EXERCISE MATERIAL:
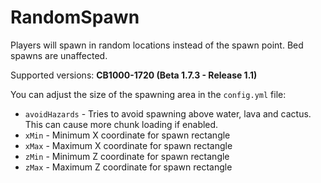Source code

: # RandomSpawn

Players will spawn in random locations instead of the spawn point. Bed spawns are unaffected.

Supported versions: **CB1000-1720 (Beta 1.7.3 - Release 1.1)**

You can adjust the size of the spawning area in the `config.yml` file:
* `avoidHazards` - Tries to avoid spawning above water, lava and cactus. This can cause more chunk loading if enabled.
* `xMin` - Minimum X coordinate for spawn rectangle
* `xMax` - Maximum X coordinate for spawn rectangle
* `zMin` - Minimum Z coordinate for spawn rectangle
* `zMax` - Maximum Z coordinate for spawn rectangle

--

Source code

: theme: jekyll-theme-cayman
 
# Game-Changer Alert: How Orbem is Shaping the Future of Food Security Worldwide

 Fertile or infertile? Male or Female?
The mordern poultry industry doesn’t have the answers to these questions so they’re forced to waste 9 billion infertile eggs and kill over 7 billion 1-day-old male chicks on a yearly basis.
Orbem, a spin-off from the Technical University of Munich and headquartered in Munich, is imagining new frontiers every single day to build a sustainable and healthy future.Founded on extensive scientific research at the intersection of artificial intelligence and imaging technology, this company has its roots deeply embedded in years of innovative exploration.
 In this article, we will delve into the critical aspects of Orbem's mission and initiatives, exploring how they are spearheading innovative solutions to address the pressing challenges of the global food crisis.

YOUR INSTRUCTIONS: The word "Orbem" occurs on some lines of the entries. Work out how many such lines there are and reply with the number alone.

PROBLEM SOLUTION: 3